Suppose $3$ balls are chosen from an urn where $5$ balls are white and $8$ are red. Find the probability that the first ball is red and the second ball is red.
Well, by independence, it is easy to see that the required probability is $\frac{8}{13} \cdot \frac{7}{12} \cdot \frac{11}{11} $. However, here is another argument I tried to use:
We are selecting three balls so size of sample space is ${13 \choose 3}$. Now, the first two balls red is counted in ${8 \choose 2 }$ ways and since the last one can be anything and we only have $11$ left, we count them all. So, we have
$$ Pr = \frac{ {8 \choose 2 } 11 }{{13 \choose 3} } = 3 \cdot \frac{8}{13} \cdot \frac{7}{12} $$
Why do we have the extra three in the above solution? To me it seems pretty solid the counting in both solution.

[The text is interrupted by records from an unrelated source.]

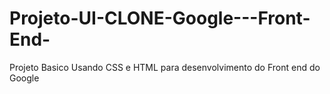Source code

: # Projeto-UI-CLONE-Google---Front-End-
Projeto Basico Usando CSS e HTML para desenvolvimento do Front end do Google
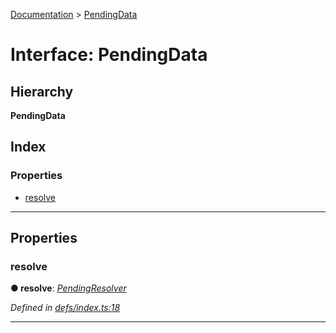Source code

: [Documentation](../README.md) > [PendingData](../interfaces/pendingdata.md)

# Interface: PendingData

## Hierarchy

**PendingData**

## Index

### Properties

* [resolve](pendingdata.md#resolve)

---

## Properties

<a id="resolve"></a>

###  resolve

**● resolve**: *[PendingResolver](../#pendingresolver)*

*Defined in [defs/index.ts:18](https://github.com/badbatch/cachemap/blob/64dbdb8/packages/core-worker/src/defs/index.ts#L18)*

___

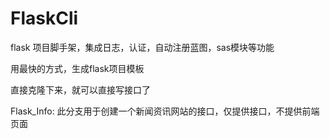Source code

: # FlaskCli
flask 项目脚手架，集成日志，认证，自动注册蓝图，sas模块等功能

用最快的方式，生成flask项目模板

直接克隆下来，就可以直接写接口了

Flask_Info:
此分支用于创建一个新闻资讯网站的接口，仅提供接口，不提供前端页面
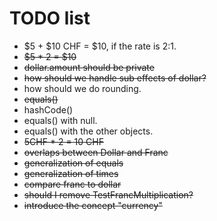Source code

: # TODO list

- $5 + $10 CHF = $10, if the rate is 2:1.
- ~~$5 * 2 = $10~~
- ~~dollar.amount should be private~~
- ~~how should we handle sub effects of dollar?~~
- how should we do rounding.
- ~~equals()~~
- hashCode()
- equals() with null.
- equals() with the other objects.
- ~~5CHF * 2 = 10 CHF~~
- ~~overlaps between Dollar and Franc~~
- ~~generalization of equals~~
- ~~generalization of times~~
- ~~compare franc to dollar~~
- ~~should I remove TestFrancMultiplication?~~
- ~~introduce the concept "currency"~~
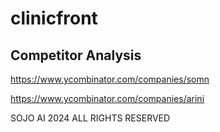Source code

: # clinicfront


## Competitor Analysis

https://www.ycombinator.com/companies/somn

https://www.ycombinator.com/companies/arini


SOJO AI 2024 ALL RIGHTS RESERVED
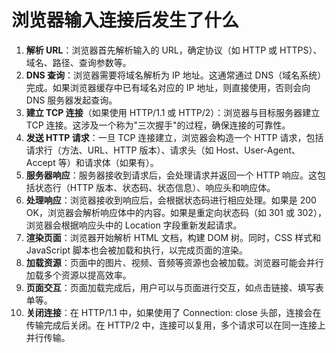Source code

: # 浏览器输入连接后发生了什么

1. **解析 URL**：浏览器首先解析输入的 URL，确定协议（如 HTTP 或 HTTPS）、域名、路径、查询参数等。
2. **DNS 查询**：浏览器需要将域名解析为 IP 地址。这通常通过 DNS（域名系统）完成。如果浏览器缓存中已有域名对应的 IP 地址，则直接使用，否则会向 DNS 服务器发起查询。
3. **建立 TCP 连接**（如果使用 HTTP/1.1 或 HTTP/2）：浏览器与目标服务器建立 TCP 连接。这涉及一个称为"三次握手"的过程，确保连接的可靠性。
4. **发送 HTTP 请求**：一旦 TCP 连接建立，浏览器会构造一个 HTTP 请求，包括请求行（方法、URL、HTTP 版本）、请求头（如 Host、User-Agent、Accept 等）和请求体（如果有）。
5. **服务器响应**：服务器接收到请求后，会处理请求并返回一个 HTTP 响应。这包括状态行（HTTP 版本、状态码、状态信息）、响应头和响应体。
6. **处理响应**：浏览器接收到响应后，会根据状态码进行相应处理。如果是 200 OK，浏览器会解析响应体中的内容。如果是重定向状态码（如 301 或 302），浏览器会根据响应头中的 Location 字段重新发起请求。
7. **渲染页面**：浏览器开始解析 HTML 文档，构建 DOM 树。同时，CSS 样式和 JavaScript 脚本也会被加载和执行，以完成页面的渲染。
8. **加载资源**：页面中的图片、视频、音频等资源也会被加载。浏览器可能会并行加载多个资源以提高效率。
9. **页面交互**：页面加载完成后，用户可以与页面进行交互，如点击链接、填写表单等。
10. **关闭连接**：在 HTTP/1.1 中，如果使用了 Connection: close 头部，连接会在传输完成后关闭。在 HTTP/2 中，连接可以复用，多个请求可以在同一连接上并行传输。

You correctly found that the probability that the first two of the three balls drawn are red is $$\Pr(\text{first two of three balls selected are red}) = \frac{8}{13} \cdot \frac{7}{12} \cdot \frac{11}{11} = \frac{14}{39}$$
The probability that the first two balls are red is $$\Pr(\text{first two balls are red}) = \frac{\dbinom{8}{2}}{\dbinom{12}{2}} = \frac{14}{39}$$ The fact that you are picking a third ball is irrelevant. If you want to include the third ball in your calculation, observe that you can choose any of the eleven remaining balls after the two red balls have been selected. $$\Pr(\text{first two of three balls selected are red} = \frac{\dbinom{8}{2}}{\dbinom{12}{2}} \cdot \frac{\dbinom{11}{1}}{\dbinom{11}{1}}$$ which simplifies to the first result.